Vyacheslav Ryabov

Personal information
- Full name: Vyacheslav Heorhiyovych Ryabov
- Date of birth: 21 June 1989 (age 35)
- Place of birth: Kryvyi Rih, Ukrainian SSR
- Height: 1.81 m (5 ft 11+1⁄2 in)
- Position(s): Midfielder

Team information
- Current team: Kryvbas Kryvyi Rih
- Number: 2

Youth career
- 0000–2007: Kryvbas Kryvyi Rih

Senior career*
- Years: Team / Apps / (Gls)
- 2007–2012: Kryvbas Kryvyi Rih / 1 / (0)
- 2012: → Hirnyk Kryvyi Rih (loan) / 9 / (0)
- 2012–2016: Hirnyk Kryvyi Rih / 110 / (9)
- 2016–2020: Kolos Kovalivka / 73 / (7)
- 2020–2024: Kryvbas Kryvyi Rih / 53 / (4)
- 2022: → Unia Solec Kujawski (loan)

= Vyacheslav Ryabov =

Ukrainian footballer

Vyacheslav Ryabov (В'ячеслав Георгійович Рябов; born 21 June 1989) was a Ukrainian professional footballer who played as a midfielder.

==Career==
Born in Kryvyi Rih, Dnipropetrovsk Oblast, Ukrainian SSR, Ryabov is a product of his native FC Kryvbas Kryvyi Rih Youth Sportive School.

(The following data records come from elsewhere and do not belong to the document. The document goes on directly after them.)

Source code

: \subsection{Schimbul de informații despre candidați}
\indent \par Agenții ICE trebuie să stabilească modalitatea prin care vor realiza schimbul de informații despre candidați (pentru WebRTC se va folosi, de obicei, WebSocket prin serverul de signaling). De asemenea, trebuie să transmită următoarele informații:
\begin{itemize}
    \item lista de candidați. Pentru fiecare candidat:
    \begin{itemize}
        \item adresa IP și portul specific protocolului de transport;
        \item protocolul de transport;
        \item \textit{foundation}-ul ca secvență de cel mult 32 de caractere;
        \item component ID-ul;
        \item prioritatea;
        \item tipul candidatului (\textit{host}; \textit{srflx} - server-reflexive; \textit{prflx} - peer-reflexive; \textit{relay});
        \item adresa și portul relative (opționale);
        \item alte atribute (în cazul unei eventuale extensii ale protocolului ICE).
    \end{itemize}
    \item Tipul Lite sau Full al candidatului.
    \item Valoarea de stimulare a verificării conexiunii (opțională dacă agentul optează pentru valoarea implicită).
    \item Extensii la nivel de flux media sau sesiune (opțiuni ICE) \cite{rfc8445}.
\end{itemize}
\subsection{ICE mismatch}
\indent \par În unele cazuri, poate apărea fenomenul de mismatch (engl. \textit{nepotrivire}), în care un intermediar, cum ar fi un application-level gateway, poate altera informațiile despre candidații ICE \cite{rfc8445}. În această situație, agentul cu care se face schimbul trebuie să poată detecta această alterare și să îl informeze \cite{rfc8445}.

He signed contract with FC Kryvbas in 2007, but made only one appearance in the Ukrainian Premier League, as substituted player in the game against FC Dnipro Dnipropetrovsk on 16 May 2009. Then he played for football clubs in the Ukrainian Second League or in the Ukrainian First League.